Die St. Lamberti- Kirche in ihrer jetzigen äußeren Form wurde 1899 eingeweiht. Die Ursprünge gehen auf die erste Kirchengründung im 9. Jahrhundert zurück. Vorgänger dieser ersten Kirche mit Pfarrechten war wahrscheinlich zunächst eine kleine Kapelle, die zu dem in Gladbeck gelegenen fränkischen Königshof, dem Allinghof gehörte. Kappelle und erste Kirchen lagen am sogenannten Vestischen Hellweg, der schon im Mittelalter ein wichtiger Verkehrsweg war. An der Kirche entlang schlängelte sich ein kleiner Bach, die Gladebecke oder Gladebeke. Beide Wörter bedeuten soviel wie ?klarer, glatter, heller Bach. Der Zusammenhang von Kirche als wichtigem Kult- und Herrschaftsort, Wegverbindung und markantem Naturmerkmal (Bach) führte zur sprachlichen Identifikation dieses Kirchsprengels als ?gladbeki, dem späteren Gladbeck.
Gladbeck gehörte zum Vest Recklinghausen, dessen Landesherr der Erzbischof von Köln bis 1802 war. Gladbeck und das Vest (mittelalterlicher Begriff für einen Gerichtsbezirk) waren bis dahin ausschließlich katholisch geprägt. Durch die Beschlüsse des Wiener Kongresses von 1815 gehörte Gladbeck zur Preußischen Provinz Westfalen. Erst mit der Industrialisierung begann die konfessionelle Auflockerung.
Das moderne Gladbeck ist ohne die Geschichte des Bergbaus undenkbar. Die ersten Probebohrungen in Gladbeck wurden Ende der 60er Jahre des 19. Jahrhunderts durchgeführt. Die erste Schachtanlage wurde ab 1873 abgeteuft (=in die Tiefe gebracht). Von da an begann eine Zeit heute kaum noch vorstellbarer Wachtumsdynamik.
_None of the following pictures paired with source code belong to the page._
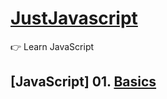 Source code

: # [JustJavascript](https://justjavascript.com/)

:point_right: Learn JavaScript

## [JavaScript] 01. [Basics](https://github.com/kambleaa007/Javascript/tree/master/1.%20JavaScript%20Basics)
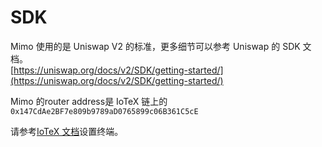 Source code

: # SDK

Mimo 使用的是 Uniswap V2 的标准，更多细节可以参考 Uniswap 的 SDK 文档。  
[https://uniswap.org/docs/v2/SDK/getting-started/](https://uniswap.org/docs/v2/SDK/getting-started/)

Mimo 的router address是 IoTeX 链上的 `0x147CdAe2BF7e809b9789aD0765899c06B361C5cE`

请参考[IoTeX 文档](https://docs.iotex.io/reference/babel-web3-api)设置终端。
Die Zeche Graf Moltke mit den Schächten I und II war Gladbecks erstes Bergwerk. 1873 begannen die Abteufarbeiten. Kohle wurde erstmals 1878 gefördert. Die Geschichte des Gladbecks Bergbaus spiegelt sich in der Geschichte dieser Schachtanlage wider. Die Arbeitsbedingungen unter Tage waren ausgesprochen hart, der Lohn gering. Bereits 1884 kam es zu einem ersten Streik. Temperaturen von über 35 Grad Celsius vor Ort und knietiefes, solehaltiges Wasser hatten die etwa 500 Bergarbeiter starke Belegschaft zu heftigen Protesten gegen die Betriebsleitung veranlaßt. Beim ersten großen Generalstreik der Ruhrbergarbeiter im Jahre 1889 wurden hier am 7. Mai drei streikende Kumpel vom preußischen Militär erschossen. Mehrere andere Bergleute wurden schwer verletzt. Aber auch alle andere Erscheinungen des Bergarbeiteralltags können an der Geschichte dieser Zeche nachvollzogen werden. Grubenunglücke, technische Neuerungen, wirtschaftlicher Aufschwung ebenso wie Krisen und der Kampf um Arbeitsplätze bis hin zu den verbliebenen Altlasten waren hier vertreten. Geblieben sind von diesem für das moderne Gladbeck so wichtige Bergwerk lediglich zwei eiserne Schachtdeckel, ein Stück alte Zechenmauer, die alte ?Moltke- Halde und die schon erwähnten Altlasten.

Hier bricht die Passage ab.